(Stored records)

• • • • • • •

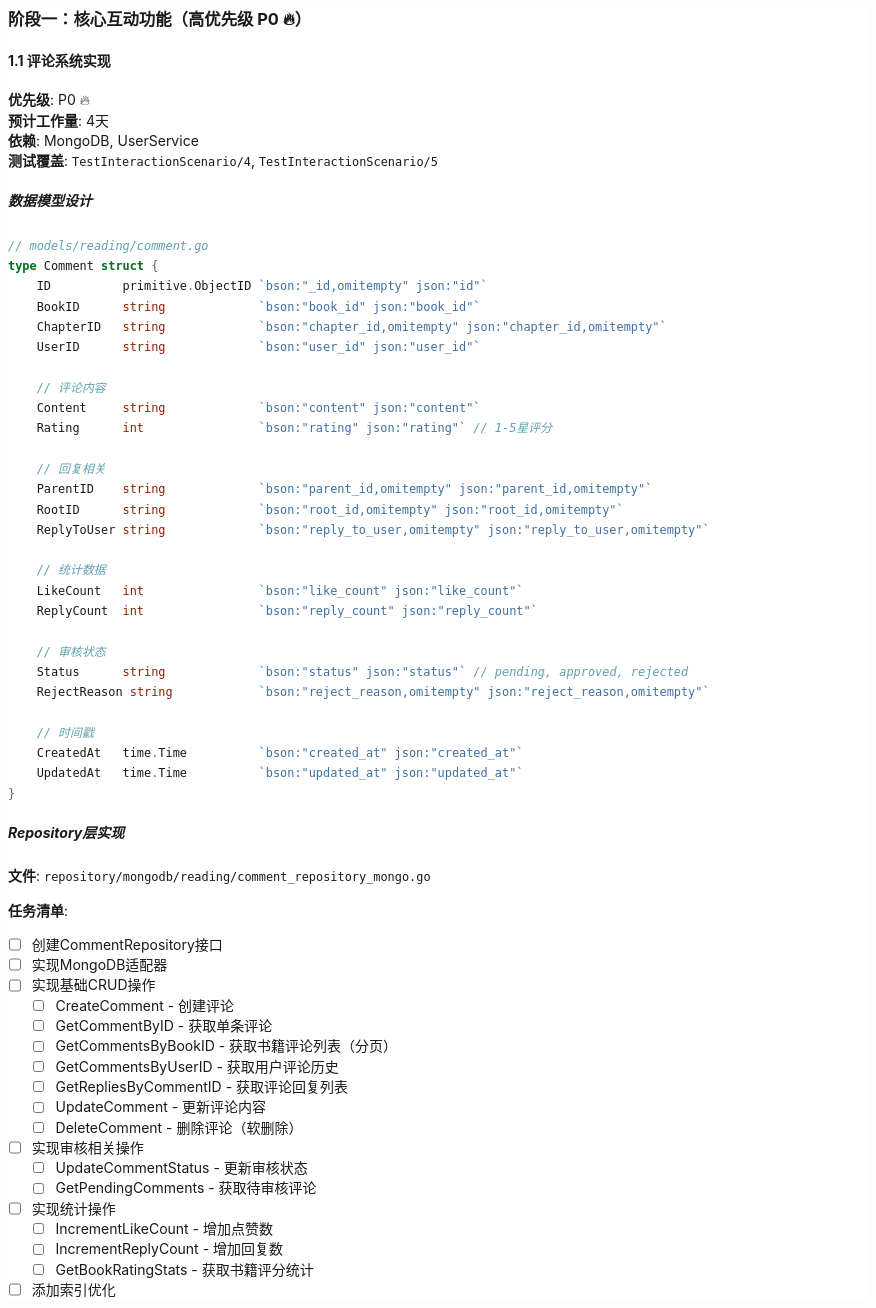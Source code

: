 ### 阶段一：核心互动功能（高优先级 P0 🔥）

#### 1.1 评论系统实现

**优先级**: P0 🔥  
**预计工作量**: 4天  
**依赖**: MongoDB, UserService  
**测试覆盖**: `TestInteractionScenario/4`, `TestInteractionScenario/5`

##### 数据模型设计

```go
// models/reading/comment.go
type Comment struct {
    ID          primitive.ObjectID `bson:"_id,omitempty" json:"id"`
    BookID      string             `bson:"book_id" json:"book_id"`
    ChapterID   string             `bson:"chapter_id,omitempty" json:"chapter_id,omitempty"`
    UserID      string             `bson:"user_id" json:"user_id"`
    
    // 评论内容
    Content     string             `bson:"content" json:"content"`
    Rating      int                `bson:"rating" json:"rating"` // 1-5星评分
    
    // 回复相关
    ParentID    string             `bson:"parent_id,omitempty" json:"parent_id,omitempty"`
    RootID      string             `bson:"root_id,omitempty" json:"root_id,omitempty"`
    ReplyToUser string             `bson:"reply_to_user,omitempty" json:"reply_to_user,omitempty"`
    
    // 统计数据
    LikeCount   int                `bson:"like_count" json:"like_count"`
    ReplyCount  int                `bson:"reply_count" json:"reply_count"`
    
    // 审核状态
    Status      string             `bson:"status" json:"status"` // pending, approved, rejected
    RejectReason string            `bson:"reject_reason,omitempty" json:"reject_reason,omitempty"`
    
    // 时间戳
    CreatedAt   time.Time          `bson:"created_at" json:"created_at"`
    UpdatedAt   time.Time          `bson:"updated_at" json:"updated_at"`
}
```

##### Repository层实现

**文件**: `repository/mongodb/reading/comment_repository_mongo.go`

**任务清单**:
- [ ] 创建CommentRepository接口
- [ ] 实现MongoDB适配器
- [ ] 实现基础CRUD操作
  - [ ] CreateComment - 创建评论
  - [ ] GetCommentByID - 获取单条评论
  - [ ] GetCommentsByBookID - 获取书籍评论列表（分页）
  - [ ] GetCommentsByUserID - 获取用户评论历史
  - [ ] GetRepliesByCommentID - 获取评论回复列表
  - [ ] UpdateComment - 更新评论内容
  - [ ] DeleteComment - 删除评论（软删除）
- [ ] 实现审核相关操作
  - [ ] UpdateCommentStatus - 更新审核状态
  - [ ] GetPendingComments - 获取待审核评论
- [ ] 实现统计操作
  - [ ] IncrementLikeCount - 增加点赞数
  - [ ] IncrementReplyCount - 增加回复数
  - [ ] GetBookRatingStats - 获取书籍评分统计
- [ ] 添加索引优化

• • • • • • •

> [WHAT NEEDS TO BE DONE]: How many of the lines in the data above carry the word "time"? Say the number and nothing else.

> [ANSWER FOR THIS EXERCISE]: 2